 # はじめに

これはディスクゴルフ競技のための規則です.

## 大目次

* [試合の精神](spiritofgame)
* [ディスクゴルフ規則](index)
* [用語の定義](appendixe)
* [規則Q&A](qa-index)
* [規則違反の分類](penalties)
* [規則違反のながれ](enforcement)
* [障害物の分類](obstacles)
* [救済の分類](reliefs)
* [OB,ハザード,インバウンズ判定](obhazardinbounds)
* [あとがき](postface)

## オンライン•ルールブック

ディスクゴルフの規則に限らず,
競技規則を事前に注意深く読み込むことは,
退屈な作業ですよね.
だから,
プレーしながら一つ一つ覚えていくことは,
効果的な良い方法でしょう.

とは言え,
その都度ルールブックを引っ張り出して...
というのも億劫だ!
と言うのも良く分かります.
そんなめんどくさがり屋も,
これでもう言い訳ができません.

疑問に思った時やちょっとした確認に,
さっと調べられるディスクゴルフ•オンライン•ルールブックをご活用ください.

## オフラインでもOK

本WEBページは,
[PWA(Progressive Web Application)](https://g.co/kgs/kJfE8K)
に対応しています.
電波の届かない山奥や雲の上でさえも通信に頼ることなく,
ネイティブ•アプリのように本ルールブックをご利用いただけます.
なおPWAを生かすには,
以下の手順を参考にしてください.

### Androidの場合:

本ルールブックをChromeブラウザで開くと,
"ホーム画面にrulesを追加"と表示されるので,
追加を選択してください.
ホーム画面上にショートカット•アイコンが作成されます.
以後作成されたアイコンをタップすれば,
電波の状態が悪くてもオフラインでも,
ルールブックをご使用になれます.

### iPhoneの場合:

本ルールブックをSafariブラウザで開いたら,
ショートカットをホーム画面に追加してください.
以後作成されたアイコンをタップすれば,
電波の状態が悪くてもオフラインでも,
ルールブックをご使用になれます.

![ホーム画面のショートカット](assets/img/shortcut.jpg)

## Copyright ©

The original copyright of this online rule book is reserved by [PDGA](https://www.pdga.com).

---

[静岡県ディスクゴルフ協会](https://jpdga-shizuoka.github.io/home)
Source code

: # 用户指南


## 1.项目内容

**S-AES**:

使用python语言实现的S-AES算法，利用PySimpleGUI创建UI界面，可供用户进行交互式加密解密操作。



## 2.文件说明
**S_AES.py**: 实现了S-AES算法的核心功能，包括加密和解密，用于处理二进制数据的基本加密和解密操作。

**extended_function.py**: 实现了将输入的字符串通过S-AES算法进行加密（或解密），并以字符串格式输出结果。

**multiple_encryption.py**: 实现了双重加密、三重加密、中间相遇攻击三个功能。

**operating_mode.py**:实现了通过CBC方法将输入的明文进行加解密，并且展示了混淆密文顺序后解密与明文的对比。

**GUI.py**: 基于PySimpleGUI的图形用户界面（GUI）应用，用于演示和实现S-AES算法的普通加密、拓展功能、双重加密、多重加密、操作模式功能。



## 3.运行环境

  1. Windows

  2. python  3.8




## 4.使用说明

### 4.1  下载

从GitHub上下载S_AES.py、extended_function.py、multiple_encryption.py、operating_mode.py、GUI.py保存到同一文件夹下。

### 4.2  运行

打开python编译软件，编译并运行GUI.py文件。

====

Try it:
Whatever appears in the lines above should be copied exactly.

Answer box:
 # はじめに

これはディスクゴルフ競技のための規則です.

## 大目次

* [試合の精神](spiritofgame)
* [ディスクゴルフ規則](index)
* [用語の定義](appendixe)
* [規則Q&A](qa-index)
* [規則違反の分類](penalties)
* [規則違反のながれ](enforcement)
* [障害物の分類](obstacles)
* [救済の分類](reliefs)
* [OB,ハザード,インバウンズ判定](obhazardinbounds)
* [あとがき](postface)

## オンライン•ルールブック

ディスクゴルフの規則に限らず,
競技規則を事前に注意深く読み込むことは,
退屈な作業ですよね.
だから,
プレーしながら一つ一つ覚えていくことは,
効果的な良い方法でしょう.

とは言え,
その都度ルールブックを引っ張り出して...
というのも億劫だ!
と言うのも良く分かります.
そんなめんどくさがり屋も,
これでもう言い訳ができません.

疑問に思った時やちょっとした確認に,
さっと調べられるディスクゴルフ•オンライン•ルールブックをご活用ください.

## オフラインでもOK

本WEBページは,
[PWA(Progressive Web Application)](https://g.co/kgs/kJfE8K)
に対応しています.
電波の届かない山奥や雲の上でさえも通信に頼ることなく,
ネイティブ•アプリのように本ルールブックをご利用いただけます.
なおPWAを生かすには,
以下の手順を参考にしてください.

### Androidの場合:

本ルールブックをChromeブラウザで開くと,
"ホーム画面にrulesを追加"と表示されるので,
追加を選択してください.
ホーム画面上にショートカット•アイコンが作成されます.
以後作成されたアイコンをタップすれば,
電波の状態が悪くてもオフラインでも,
ルールブックをご使用になれます.

### iPhoneの場合:

本ルールブックをSafariブラウザで開いたら,
ショートカットをホーム画面に追加してください.
以後作成されたアイコンをタップすれば,
電波の状態が悪くてもオフラインでも,
ルールブックをご使用になれます.

![ホーム画面のショートカット](assets/img/shortcut.jpg)

## Copyright ©

The original copyright of this online rule book is reserved by [PDGA](https://www.pdga.com).

---

[静岡県ディスクゴルフ協会](https://jpdga-shizuoka.github.io/home)
Source code

: # 用户指南


## 1.项目内容

**S-AES**:

使用python语言实现的S-AES算法，利用PySimpleGUI创建UI界面，可供用户进行交互式加密解密操作。



## 2.文件说明
**S_AES.py**: 实现了S-AES算法的核心功能，包括加密和解密，用于处理二进制数据的基本加密和解密操作。

**extended_function.py**: 实现了将输入的字符串通过S-AES算法进行加密（或解密），并以字符串格式输出结果。

**multiple_encryption.py**: 实现了双重加密、三重加密、中间相遇攻击三个功能。

**operating_mode.py**:实现了通过CBC方法将输入的明文进行加解密，并且展示了混淆密文顺序后解密与明文的对比。

**GUI.py**: 基于PySimpleGUI的图形用户界面（GUI）应用，用于演示和实现S-AES算法的普通加密、拓展功能、双重加密、多重加密、操作模式功能。



## 3.运行环境

  1. Windows

  2. python  3.8




## 4.使用说明

### 4.1  下载

从GitHub上下载S_AES.py、extended_function.py、multiple_encryption.py、operating_mode.py、GUI.py保存到同一文件夹下。

### 4.2  运行

打开python编译软件，编译并运行GUI.py文件。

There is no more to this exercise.